- [Problem]: Please copy each line of the listing below in which the word "csproj" appears.
Dataset excerpts below:
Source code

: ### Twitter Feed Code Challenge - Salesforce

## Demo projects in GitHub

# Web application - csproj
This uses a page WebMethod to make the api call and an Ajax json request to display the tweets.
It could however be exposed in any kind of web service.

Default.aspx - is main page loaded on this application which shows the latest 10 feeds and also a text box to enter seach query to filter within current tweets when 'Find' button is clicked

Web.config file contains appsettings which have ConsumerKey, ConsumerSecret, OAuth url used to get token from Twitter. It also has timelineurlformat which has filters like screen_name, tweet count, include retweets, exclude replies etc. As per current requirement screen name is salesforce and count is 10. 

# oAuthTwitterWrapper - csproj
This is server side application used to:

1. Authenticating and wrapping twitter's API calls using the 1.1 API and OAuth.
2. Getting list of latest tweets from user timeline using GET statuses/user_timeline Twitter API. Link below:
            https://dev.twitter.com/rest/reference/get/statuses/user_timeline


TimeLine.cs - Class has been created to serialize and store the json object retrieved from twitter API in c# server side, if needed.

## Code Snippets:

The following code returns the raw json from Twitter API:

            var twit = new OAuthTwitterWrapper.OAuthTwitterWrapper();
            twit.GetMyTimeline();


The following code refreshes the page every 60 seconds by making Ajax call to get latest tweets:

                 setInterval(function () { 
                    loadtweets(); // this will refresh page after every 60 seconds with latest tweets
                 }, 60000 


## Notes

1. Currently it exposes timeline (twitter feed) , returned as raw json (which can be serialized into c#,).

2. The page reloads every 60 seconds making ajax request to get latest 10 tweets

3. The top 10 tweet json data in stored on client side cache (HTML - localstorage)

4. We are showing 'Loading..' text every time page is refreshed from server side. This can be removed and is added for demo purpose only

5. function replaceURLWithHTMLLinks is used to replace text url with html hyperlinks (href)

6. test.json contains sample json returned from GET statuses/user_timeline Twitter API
End of Dataset excerpts.
Dataset excerpts below:
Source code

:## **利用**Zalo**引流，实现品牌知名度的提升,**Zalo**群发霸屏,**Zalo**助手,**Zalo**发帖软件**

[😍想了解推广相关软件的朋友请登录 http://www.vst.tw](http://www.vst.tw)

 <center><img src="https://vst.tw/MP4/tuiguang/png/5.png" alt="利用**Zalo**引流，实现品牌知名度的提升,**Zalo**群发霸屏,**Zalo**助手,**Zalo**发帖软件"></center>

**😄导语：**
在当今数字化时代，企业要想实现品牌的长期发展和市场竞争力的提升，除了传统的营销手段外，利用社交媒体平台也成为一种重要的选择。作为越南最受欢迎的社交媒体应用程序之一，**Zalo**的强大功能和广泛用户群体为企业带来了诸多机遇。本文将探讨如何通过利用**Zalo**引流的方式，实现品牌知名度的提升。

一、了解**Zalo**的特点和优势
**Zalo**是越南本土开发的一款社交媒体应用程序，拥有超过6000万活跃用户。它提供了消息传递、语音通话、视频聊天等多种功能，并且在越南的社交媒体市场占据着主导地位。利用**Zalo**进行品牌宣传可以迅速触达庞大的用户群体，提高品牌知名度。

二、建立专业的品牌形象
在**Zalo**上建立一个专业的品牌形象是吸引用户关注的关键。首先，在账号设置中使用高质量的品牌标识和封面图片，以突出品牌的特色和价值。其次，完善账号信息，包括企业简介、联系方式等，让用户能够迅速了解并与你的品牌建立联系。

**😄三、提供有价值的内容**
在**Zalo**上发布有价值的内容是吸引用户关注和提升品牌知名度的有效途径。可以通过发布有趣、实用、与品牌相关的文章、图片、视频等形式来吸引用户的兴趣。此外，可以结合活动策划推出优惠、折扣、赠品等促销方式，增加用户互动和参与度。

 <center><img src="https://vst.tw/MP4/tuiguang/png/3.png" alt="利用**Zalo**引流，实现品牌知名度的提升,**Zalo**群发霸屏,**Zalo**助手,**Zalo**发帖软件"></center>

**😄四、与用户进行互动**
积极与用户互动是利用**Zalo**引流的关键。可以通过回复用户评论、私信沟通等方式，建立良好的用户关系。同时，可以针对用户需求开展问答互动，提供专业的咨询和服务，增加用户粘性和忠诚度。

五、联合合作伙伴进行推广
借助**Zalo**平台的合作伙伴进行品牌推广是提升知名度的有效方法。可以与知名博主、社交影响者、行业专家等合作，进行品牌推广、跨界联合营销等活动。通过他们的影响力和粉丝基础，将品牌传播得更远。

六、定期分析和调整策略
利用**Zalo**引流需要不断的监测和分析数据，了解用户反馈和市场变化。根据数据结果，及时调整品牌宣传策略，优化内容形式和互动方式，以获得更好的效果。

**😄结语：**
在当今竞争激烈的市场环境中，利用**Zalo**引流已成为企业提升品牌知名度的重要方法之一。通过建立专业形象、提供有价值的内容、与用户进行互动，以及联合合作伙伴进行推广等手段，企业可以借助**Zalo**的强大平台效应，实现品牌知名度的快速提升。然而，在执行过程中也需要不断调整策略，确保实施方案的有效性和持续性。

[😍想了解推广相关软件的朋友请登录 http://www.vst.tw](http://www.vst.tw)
End of Dataset excerpts.
- [Answer to this problem]:
# Web application - csproj
# oAuthTwitterWrapper - csproj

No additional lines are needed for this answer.